My github repository is
https://github.com/mbstoner53 .
I had to make my own branch of metamath.exe and edit the function
called getTextLongMath in the file mmwtex.c to get the spacing to look right for an extra symbol I defined in my own database. I notice even the comment in the file itself calls it a "kludge".
I think if more and more symbols are added to the
set.mm all of the extra spacing rules to make html look prettier should be stored in the database itself somehow rather than in the source file mmwtex.c. I don't know if anyone thinks this would be worth it. I have an idea on how to do it, but I'm not familiar enough with how the source code works to do it all alone.
Anyways my idea would be to place a list of regex expressions like...

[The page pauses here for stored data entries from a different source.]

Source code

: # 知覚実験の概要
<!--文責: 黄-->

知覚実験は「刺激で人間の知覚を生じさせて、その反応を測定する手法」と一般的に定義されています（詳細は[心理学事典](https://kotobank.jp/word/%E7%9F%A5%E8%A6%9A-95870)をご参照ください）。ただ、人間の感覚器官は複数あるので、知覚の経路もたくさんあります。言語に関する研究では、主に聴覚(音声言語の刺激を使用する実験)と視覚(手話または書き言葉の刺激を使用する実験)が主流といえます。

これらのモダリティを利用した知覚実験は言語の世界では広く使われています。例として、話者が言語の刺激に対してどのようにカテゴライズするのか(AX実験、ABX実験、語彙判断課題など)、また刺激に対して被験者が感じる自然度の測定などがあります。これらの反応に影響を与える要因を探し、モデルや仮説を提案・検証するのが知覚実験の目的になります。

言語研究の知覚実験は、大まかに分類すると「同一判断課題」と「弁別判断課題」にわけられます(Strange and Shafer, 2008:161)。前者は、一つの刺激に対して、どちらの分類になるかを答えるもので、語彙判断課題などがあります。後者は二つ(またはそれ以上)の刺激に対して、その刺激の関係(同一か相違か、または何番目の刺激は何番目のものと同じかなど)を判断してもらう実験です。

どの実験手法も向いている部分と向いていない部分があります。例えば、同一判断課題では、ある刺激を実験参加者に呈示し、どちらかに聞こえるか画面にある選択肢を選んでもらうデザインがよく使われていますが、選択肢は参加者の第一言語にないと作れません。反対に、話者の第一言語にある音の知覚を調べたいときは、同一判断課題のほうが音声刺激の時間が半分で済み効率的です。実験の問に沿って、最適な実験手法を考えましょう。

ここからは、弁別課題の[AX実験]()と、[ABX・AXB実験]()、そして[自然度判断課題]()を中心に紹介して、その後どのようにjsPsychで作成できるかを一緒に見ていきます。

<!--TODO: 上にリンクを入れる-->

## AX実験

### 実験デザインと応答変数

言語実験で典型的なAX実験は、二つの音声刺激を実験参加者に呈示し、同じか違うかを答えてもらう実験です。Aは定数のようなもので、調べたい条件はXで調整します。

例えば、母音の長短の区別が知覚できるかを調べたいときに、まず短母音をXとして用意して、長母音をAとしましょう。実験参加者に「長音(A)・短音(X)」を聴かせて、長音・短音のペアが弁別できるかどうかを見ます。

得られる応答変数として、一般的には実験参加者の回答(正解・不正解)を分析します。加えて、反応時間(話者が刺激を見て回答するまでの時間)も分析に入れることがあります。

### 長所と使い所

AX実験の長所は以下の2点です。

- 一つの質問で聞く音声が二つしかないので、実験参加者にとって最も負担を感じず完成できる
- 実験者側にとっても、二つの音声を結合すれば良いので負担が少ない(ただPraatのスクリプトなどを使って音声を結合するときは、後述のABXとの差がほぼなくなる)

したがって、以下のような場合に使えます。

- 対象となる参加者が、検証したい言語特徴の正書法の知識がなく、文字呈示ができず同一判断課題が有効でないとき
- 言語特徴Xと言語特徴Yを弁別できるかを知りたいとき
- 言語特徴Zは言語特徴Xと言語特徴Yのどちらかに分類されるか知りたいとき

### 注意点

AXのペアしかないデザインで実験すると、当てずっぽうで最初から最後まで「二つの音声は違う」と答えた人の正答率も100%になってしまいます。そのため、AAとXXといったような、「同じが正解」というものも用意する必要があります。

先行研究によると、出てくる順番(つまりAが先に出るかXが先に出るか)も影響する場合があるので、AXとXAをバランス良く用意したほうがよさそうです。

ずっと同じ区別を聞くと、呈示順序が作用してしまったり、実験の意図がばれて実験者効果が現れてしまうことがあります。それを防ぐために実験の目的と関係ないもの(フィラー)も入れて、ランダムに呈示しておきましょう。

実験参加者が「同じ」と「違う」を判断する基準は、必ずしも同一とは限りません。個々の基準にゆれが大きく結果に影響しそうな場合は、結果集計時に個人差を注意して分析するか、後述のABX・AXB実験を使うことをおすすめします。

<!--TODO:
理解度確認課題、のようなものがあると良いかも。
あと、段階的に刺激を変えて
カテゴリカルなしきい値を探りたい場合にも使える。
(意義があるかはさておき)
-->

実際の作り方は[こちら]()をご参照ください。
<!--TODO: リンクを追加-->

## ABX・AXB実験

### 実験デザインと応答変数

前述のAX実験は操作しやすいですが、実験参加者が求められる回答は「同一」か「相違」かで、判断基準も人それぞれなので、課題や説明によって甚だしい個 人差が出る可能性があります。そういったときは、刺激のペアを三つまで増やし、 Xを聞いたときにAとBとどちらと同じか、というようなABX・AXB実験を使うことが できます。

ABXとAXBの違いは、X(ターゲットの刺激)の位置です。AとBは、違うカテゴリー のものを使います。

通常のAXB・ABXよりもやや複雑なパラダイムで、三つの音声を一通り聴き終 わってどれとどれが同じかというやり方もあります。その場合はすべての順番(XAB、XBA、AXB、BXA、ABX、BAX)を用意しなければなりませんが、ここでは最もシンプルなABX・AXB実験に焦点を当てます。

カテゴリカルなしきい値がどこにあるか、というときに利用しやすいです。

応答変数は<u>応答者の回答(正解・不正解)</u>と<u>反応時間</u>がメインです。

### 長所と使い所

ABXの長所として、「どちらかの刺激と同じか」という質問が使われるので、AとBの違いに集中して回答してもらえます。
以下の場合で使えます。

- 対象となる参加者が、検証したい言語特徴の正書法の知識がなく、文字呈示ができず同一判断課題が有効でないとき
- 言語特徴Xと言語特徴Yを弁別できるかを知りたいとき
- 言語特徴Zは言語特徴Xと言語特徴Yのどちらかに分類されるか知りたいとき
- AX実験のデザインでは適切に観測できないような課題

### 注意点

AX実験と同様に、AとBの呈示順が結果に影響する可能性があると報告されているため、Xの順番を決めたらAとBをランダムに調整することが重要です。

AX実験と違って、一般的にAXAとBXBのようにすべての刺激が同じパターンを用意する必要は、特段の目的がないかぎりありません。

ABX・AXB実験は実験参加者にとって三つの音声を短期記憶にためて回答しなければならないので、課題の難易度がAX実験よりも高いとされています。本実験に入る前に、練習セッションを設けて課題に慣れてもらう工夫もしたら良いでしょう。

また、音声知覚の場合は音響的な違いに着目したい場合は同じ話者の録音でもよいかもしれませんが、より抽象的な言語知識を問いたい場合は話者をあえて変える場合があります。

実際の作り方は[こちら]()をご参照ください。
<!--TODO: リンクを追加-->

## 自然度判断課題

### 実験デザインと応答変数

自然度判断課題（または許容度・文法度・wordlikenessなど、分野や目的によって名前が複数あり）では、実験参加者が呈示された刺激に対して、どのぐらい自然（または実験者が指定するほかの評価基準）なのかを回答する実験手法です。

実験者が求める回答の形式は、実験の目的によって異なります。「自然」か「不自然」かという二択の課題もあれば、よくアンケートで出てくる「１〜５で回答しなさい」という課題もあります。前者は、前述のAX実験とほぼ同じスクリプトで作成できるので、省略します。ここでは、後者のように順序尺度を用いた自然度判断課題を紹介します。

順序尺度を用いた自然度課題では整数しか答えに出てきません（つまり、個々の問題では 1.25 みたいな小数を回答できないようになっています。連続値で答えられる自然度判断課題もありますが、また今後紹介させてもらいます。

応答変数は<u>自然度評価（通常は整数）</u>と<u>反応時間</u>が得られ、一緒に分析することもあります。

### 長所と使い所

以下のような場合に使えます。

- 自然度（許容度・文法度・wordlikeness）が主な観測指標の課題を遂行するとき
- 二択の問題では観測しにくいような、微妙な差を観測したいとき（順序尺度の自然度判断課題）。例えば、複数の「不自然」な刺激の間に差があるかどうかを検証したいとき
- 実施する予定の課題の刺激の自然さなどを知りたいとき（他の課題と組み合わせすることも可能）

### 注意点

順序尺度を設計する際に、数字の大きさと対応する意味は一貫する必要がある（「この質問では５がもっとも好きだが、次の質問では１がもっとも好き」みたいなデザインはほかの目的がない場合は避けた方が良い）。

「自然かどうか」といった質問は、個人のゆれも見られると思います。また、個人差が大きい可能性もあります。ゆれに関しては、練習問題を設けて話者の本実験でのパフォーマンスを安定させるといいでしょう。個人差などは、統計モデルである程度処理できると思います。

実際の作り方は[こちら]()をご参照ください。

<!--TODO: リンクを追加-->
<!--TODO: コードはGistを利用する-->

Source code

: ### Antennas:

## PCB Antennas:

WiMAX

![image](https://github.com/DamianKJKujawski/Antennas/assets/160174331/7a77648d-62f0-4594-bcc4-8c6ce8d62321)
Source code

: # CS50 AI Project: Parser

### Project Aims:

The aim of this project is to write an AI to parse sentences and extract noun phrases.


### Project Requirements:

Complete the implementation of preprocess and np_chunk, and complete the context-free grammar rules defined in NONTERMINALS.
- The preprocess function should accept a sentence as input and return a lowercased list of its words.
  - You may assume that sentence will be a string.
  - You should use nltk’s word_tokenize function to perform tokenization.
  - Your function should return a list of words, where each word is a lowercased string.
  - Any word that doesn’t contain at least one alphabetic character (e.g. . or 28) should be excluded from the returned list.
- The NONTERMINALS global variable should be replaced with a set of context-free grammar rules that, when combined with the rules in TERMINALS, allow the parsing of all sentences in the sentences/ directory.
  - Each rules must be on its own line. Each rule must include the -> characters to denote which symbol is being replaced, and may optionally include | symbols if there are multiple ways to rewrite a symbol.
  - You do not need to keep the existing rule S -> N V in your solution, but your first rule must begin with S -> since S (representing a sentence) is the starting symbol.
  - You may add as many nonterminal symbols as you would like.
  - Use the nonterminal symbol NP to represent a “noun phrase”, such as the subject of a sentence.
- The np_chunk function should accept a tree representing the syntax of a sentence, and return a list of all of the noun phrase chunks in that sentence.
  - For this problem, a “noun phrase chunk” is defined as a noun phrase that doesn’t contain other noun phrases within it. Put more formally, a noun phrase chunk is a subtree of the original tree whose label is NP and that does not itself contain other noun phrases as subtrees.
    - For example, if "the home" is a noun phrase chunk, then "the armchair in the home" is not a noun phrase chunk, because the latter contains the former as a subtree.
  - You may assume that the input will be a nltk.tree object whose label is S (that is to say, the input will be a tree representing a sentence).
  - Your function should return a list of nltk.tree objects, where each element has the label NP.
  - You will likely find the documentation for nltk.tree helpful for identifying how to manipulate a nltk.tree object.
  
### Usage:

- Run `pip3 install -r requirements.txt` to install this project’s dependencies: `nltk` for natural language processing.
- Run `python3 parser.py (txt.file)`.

regex quantifier as "^A\.$|^E\.$|^F/$|^A*$|E*|^A!$|^E$!";
regex spaceafter as "^[a-z]$";
regex spacebefore as "^[a-z]|[A-Z]|[0-9]$";
regex neg as "^\-\.$"
regex parenth as "^\($|^\)$"
and then a list of rules like...
rule spcafterqvar as "-0 spacebefore; -1 spaceafter; -2 quantifier;" " ";
rule spcbeforeneg as "-0 neg; -1 -parenth;" " ";
The minus is the matching token's offset from the token being parsed. The first rule says if you have a quantifier, then a set variable, then a set variable, class, or numeric constant, then put a " " between the latter two. A minus sign before the regex name means "not matching", so the second rule says if you have a logical negation symbol immediately after something that is *not* a parenthesis, then put a " " between the two.
To make it efficient, the each regex would be tested on each element in the array g_MathToken then stored ahead of time. Then the rules are checked in the function getTexLongMath by accessing pre-calculated binary arrays linked directly to token type.
I wouldn't know how to write a regex engine myself for c so I would hope there's one to borrow.